Hayes v. Fry

Decision Date28 November 1904
Citation110 Mo. App. 20,83 S.W. 772
PartiesHAYES v. FRY et al.
CourtMissouri Court of Appeals

Appeal from Circuit Court, Bates County; W. W. Graves, Judge.

Action by John C. Hayes, administrator of the estate of John Fry, Jr., deceased, against Albertus Fry and others. From a judgment for defendants, plaintiff appeals. Affirmed on rehearing.

W. O. Jackson and Francisco & Clark, for appellant. Bruce Barnett, for respondents.

SMITH, P. J.

This is an action which was brought by plaintiff in his capacity of administrator to recover $1,595 for work done for defendants by the former's intestate during his lifetime. Among the defenses pleaded by the answer was that to the effect that the plaintiff's intestate had executed in writing to defendants a full discharge and release for the services performed by the former for the latter. The replication was that said discharge and release pleaded in the answer was in the nature of a gift by said intestate to defendants of his property, and was without consideration and void as to the creditors of the former; that at the time of the execution of said discharge and release the said intestate was insolvent, and largely indebted to various creditors, and especially to one Egger in the sum of $1,300; and that he was without means or property of any kind, except said debt that was due to him by defendants. At the trial the court instructed the jury to the effect, if John Fry, Jr., was working for the defendants, whether under express contract or otherwise, and further finds that at the time he, the said intestate, executed the written instrument of date August 31, 1901, the said defendants were indebted to said intestate in any sum, "and you further find that at such time the said intestate was indebted to John B. Egger, and that the instrument of date August 31, 1901, was executed either for the purpose of making a gift of the indebtedness by defendants to said intestate, or for the purpose of hindering and delaying the said John B. Egger, or other creditors, in the collection of their debts, then such instrument will be insufficient as to this plaintiff as an instrument of conveyance or assignment of debt or account." The court set aside the verdict, which was for defendants, on the ground that it had erred in its action in the giving of the instruction just referred to, and it was from this order the appeal was taken.

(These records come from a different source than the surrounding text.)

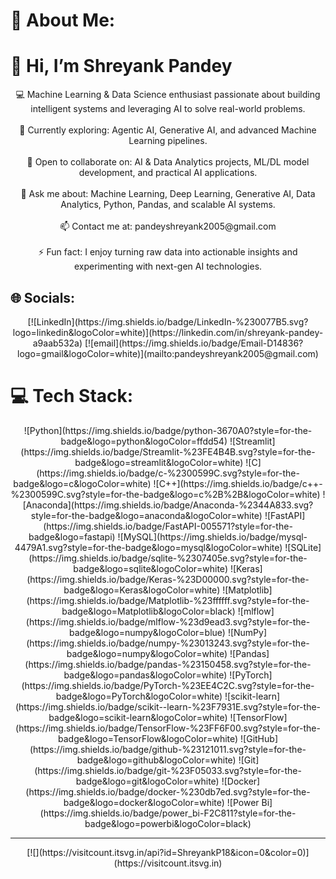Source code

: # 💫 About Me:

#                              👋 Hi, I’m Shreyank Pandey

<p align="center">
💻 Machine Learning & Data Science enthusiast passionate about building intelligent systems and leveraging AI to solve real-world problems.<br><br>
🌱 Currently exploring: Agentic AI, Generative AI, and advanced Machine Learning pipelines.<br><br>
🤝 Open to collaborate on: AI & Data Analytics projects, ML/DL model development, and practical AI applications.<br><br>
💬 Ask me about: Machine Learning, Deep Learning, Generative AI, Data Analytics, Python, Pandas, and scalable AI systems.<br><br>
📫 Contact me at: pandeyshreyank2005@gmail.com<br><br>
⚡ Fun fact: I enjoy turning raw data into actionable insights and experimenting with next-gen AI technologies.
</p>

## 🌐 Socials:
<p align="center">
[![LinkedIn](https://img.shields.io/badge/LinkedIn-%230077B5.svg?logo=linkedin&logoColor=white)](https://linkedin.com/in/shreyank-pandey-a9aab532a) 
[![email](https://img.shields.io/badge/Email-D14836?logo=gmail&logoColor=white)](mailto:pandeyshreyank2005@gmail.com)
</p>

# 💻 Tech Stack:
<p align="center">
![Python](https://img.shields.io/badge/python-3670A0?style=for-the-badge&logo=python&logoColor=ffdd54) 
![Streamlit](https://img.shields.io/badge/Streamlit-%23FE4B4B.svg?style=for-the-badge&logo=streamlit&logoColor=white) 
![C](https://img.shields.io/badge/c-%2300599C.svg?style=for-the-badge&logo=c&logoColor=white) 
![C++](https://img.shields.io/badge/c++-%2300599C.svg?style=for-the-badge&logo=c%2B%2B&logoColor=white) 
![Anaconda](https://img.shields.io/badge/Anaconda-%2344A833.svg?style=for-the-badge&logo=anaconda&logoColor=white) 
![FastAPI](https://img.shields.io/badge/FastAPI-005571?style=for-the-badge&logo=fastapi) 
![MySQL](https://img.shields.io/badge/mysql-4479A1.svg?style=for-the-badge&logo=mysql&logoColor=white) 
![SQLite](https://img.shields.io/badge/sqlite-%2307405e.svg?style=for-the-badge&logo=sqlite&logoColor=white) 
![Keras](https://img.shields.io/badge/Keras-%23D00000.svg?style=for-the-badge&logo=Keras&logoColor=white) 
![Matplotlib](https://img.shields.io/badge/Matplotlib-%23ffffff.svg?style=for-the-badge&logo=Matplotlib&logoColor=black) 
![mlflow](https://img.shields.io/badge/mlflow-%23d9ead3.svg?style=for-the-badge&logo=numpy&logoColor=blue) 
![NumPy](https://img.shields.io/badge/numpy-%23013243.svg?style=for-the-badge&logo=numpy&logoColor=white) 
![Pandas](https://img.shields.io/badge/pandas-%23150458.svg?style=for-the-badge&logo=pandas&logoColor=white) 
![PyTorch](https://img.shields.io/badge/PyTorch-%23EE4C2C.svg?style=for-the-badge&logo=PyTorch&logoColor=white) 
![scikit-learn](https://img.shields.io/badge/scikit--learn-%23F7931E.svg?style=for-the-badge&logo=scikit-learn&logoColor=white) 
![TensorFlow](https://img.shields.io/badge/TensorFlow-%23FF6F00.svg?style=for-the-badge&logo=TensorFlow&logoColor=white) 
![GitHub](https://img.shields.io/badge/github-%23121011.svg?style=for-the-badge&logo=github&logoColor=white) 
![Git](https://img.shields.io/badge/git-%23F05033.svg?style=for-the-badge&logo=git&logoColor=white) 
![Docker](https://img.shields.io/badge/docker-%230db7ed.svg?style=for-the-badge&logo=docker&logoColor=white) 
![Power Bi](https://img.shields.io/badge/power_bi-F2C811?style=for-the-badge&logo=powerbi&logoColor=black)
</p>





---
<p align="center">
[![](https://visitcount.itsvg.in/api?id=ShreyankP18&icon=0&color=0)](https://visitcount.itsvg.in)
</p>


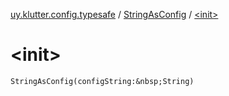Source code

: [uy.klutter.config.typesafe](../index.md) / [StringAsConfig](index.md) / [&lt;init&gt;](.)


# &lt;init&gt;
`StringAsConfig(configString:&nbsp;String)`


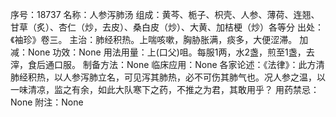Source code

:序号：18737
名称：人参泻肺汤
组成：黄芩、栀子、枳壳、人参、薄荷、连翘、甘草（炙）、杏仁（炒，去皮）、桑白皮（炒）、大黄、加桔梗（炒）各等分
出处：《袖珍》卷三。
主治：肺经积热。上喘咳嗽，胸胁胀满，痰多，大便涩滞。
加减：None
功效：None
用法用量：上(口父)咀。每服1两，水2盏，煎至1盏，去滓，食后通口服。
制备方法：None
临床应用：None
各家论述：《法律》：此方清肺经积热，以人参泻肺立名，可见泻其肺热，必不可伤其肺气也。况人参之温，以一味清凉，监之有余，如此大队寒下之药，不推之为君，其敢用乎？
用药禁忌：None
附注：None
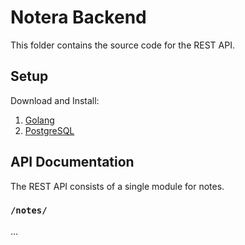 # Notera Backend

This folder contains the source code for the REST API. 

## Setup 
Download and Install: 
1. [Golang](https://golang.org/doc/install)
2. [PostgreSQL](https://www.postgresql.org/download/)

## API Documentation 
The REST API consists of a single module for notes. 

### `/notes/`
... 
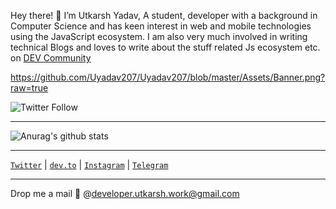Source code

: Hey there! 👋 I’m Utkarsh Yadav, A student, developer with a background in Computer Science and has keen interest in web and mobile technologies using the JavaScript ecosystem. I am also very much involved in writing technical Blogs and loves to write about the stuff related Js ecosystem etc. on [DEV Community](https://dev.to/uyadav207)


https://github.com/Uyadav207/Uyadav207/blob/master/Assets/Banner.png?raw=true


![Twitter Follow](https://img.shields.io/twitter/follow/utkarsh_js_dev?style=for-the-badge)

---

![Anurag's github stats](https://github-readme-stats.vercel.app/api?username=Uyadav207&show_icons=true&theme=radical)

---

[`Twitter`](https://twitter.com/utkarsh_js_dev) | [`dev.to`](https://dev.to/uyadav207) | [`Instagram`](https://www.instagram.com/utkarsh_developer/) | [`Telegram`](https://t.me/utkarshyadav207)

---
Drop me a mail 💌 @[developer.utkarsh.work@gmail.com](mailto:developer.utkarsh.work@gmail.com)
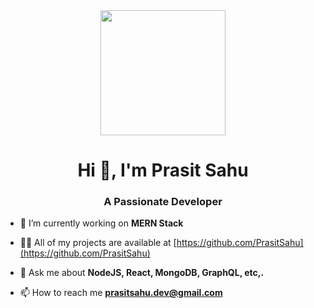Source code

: <div align="center">
  <img height="200" src="https://raw.githubusercontent.com/PrasitSahu/prasitsahu/master/cd.gif"  />
</div>


<h1 align="center">Hi 👋, I'm Prasit Sahu</h1>
<h3 align="center">A Passionate Developer</h3>

- 🔭 I’m currently working on **MERN Stack**

- 👨‍💻 All of my projects are available at [https://github.com/PrasitSahu](https://github.com/PrasitSahu)

- 💬 Ask me about **NodeJS, React, MongoDB, GraphQL, etc,.**

- 📫 How to reach me **prasitsahu.dev@gmail.com**
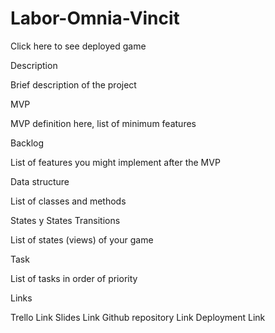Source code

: # Labor-Omnia-Vincit

Click here to see deployed game

Description

Brief description of the project

MVP

MVP definition here, list of minimum features

Backlog

List of features you might implement after the MVP

Data structure

List of classes and methods

States y States Transitions

List of states (views) of your game

Task

List of tasks in order of priority

Links

Trello Link
Slides Link
Github repository Link
Deployment Link
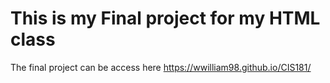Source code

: <h1>This is my Final project for my HTML class</h1>
<p>The final project can be access here <a href="https://wwilliam98.github.io/CIS181/">https://wwilliam98.github.io/CIS181/</a><p>
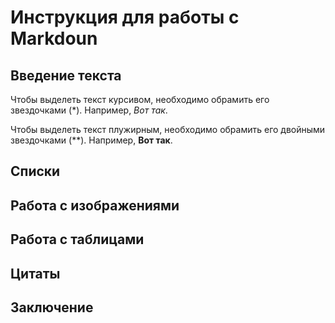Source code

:  # Инструкция для работы с Markdoun

 ## Введение текста

Чтобы выделеть текст курсивом, необходимо обрамить его звездочками (*). Например, *Вот так*.

Чтобы выделеть текст плужирным, необходимо обрамить его двойными звездочками (**). Например, **Вот так**.

 ## Списки

 ## Работа с изображениями

 ## Работа с таблицами

 ## Цитаты

 ## Заключение
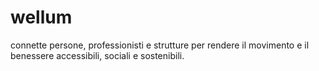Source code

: # wellum
 connette persone, professionisti e strutture per rendere il movimento e il benessere accessibili, sociali e sostenibili.
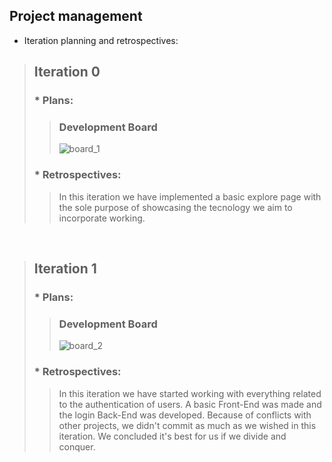 
## Project management


* Iteration planning and retrospectives:

> ## Iteration 0
>
> ### * Plans:
>
>   > ### Development Board
>   >
>   >![board_1](https://user-images.githubusercontent.com/114760605/225951074-92295b50-21a7-4be9-9789-a7fb0249cdf9.PNG)
>
> ### * Retrospectives: 
>
>  > In this iteration we have implemented a basic explore page with the sole purpose of showcasing the tecnology we aim to incorporate working. <br>
>

<br>


> ## Iteration 1
>
> ### * Plans:
>
>   > ### Development Board
>   >
>   >![board_2](https://user-images.githubusercontent.com/92693155/232319908-206b1303-4095-437d-a6bb-81b77bece9d8.png)
>
> ### * Retrospectives: 
>
>  > In this iteration we have started working with everything related to the authentication of users. A basic Front-End was made and the login Back-End was developed. Because of conflicts with other projects, we didn't commit as much as we wished in this iteration. We concluded it's best for us if we divide and conquer.  <br>
>

<br>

The order of the court setting aside the verdict and awarding a new trial was in our opinion proper, and should be upheld. In McLaughlin v. McLaughlin, 16 Mo. 242, Judge Scott, in writing the opinion of the court, said: "The administrator and heirs had no right to impeach any of his (the intestate's) transactions as being fraudulent as against creditors. None but the creditors themselves and those in privity with them can avoid an instrument on the ground that it was made to defraud creditors. As a party to a fraudulent conveyance cannot allege its illegality with a view to its avoidance, so neither can his heirs and representatives, coming in as volunteers and standing as it were in his shoes." And this statement of the law, although made by Judge Scott more than 50 years ago, there has since been no departure from, so far as we have been able to discover, in this state. It is quite true that in some of the cases there are expressions whose meaning at first blush would seem obscure, or possibly ambiguous; but, when properly analyzed and understood, it will be found that none of them have modified or altered the rule as declared in McLaughlin v. McLaughlin, supra. Brown's Adm'r v. Finley, 18 Mo., loc. cit. 378; Criddle's Adm'r v. Criddle, 21 Mo. 522; George v. Williamson, 26 Mo. 190, 72 Am. Dec. 203; Merry v. Fremon, 44 Mo. 518; Jackman v. Robinson, 64 Mo., loc. cit. 292; Zoll v. Soper, 75 Mo. 460; Roan v. Winn, 93 Mo., loc. cit. 511, 4 S. W. 736; Stevenson v. Edwards, 98 Mo., loc. cit. 626, 12 S. W. 255; Thomas v. Thomas, 107 Mo., loc. cit. 464, 18 S. W. 27; Crook v. Tull, 111 Mo., loc. cit. 288, 20 S. W. 8; Heinrichs v. Woods, 7 Mo. App. 236; Rozelle v. Harmon, 29 Mo. App. 569.

According to the rulings in the adjudications just referred to, it is plain that it would not have been permitted to the intestate, had he sued on the cause of action in issue in this case during his lifetime, to question the validity and binding effect of the release and discharge pleaded by the answer, on the ground that it was made and contrived in fraud of his creditors, and therefore void, nor to the plaintiff, his representatives, standing in his shoes. The rule enunciated by the said instruction is inapplicable in a case of this kind. Accordingly the order granting the new trial must be affirmed. All concur.

ELLISON, J.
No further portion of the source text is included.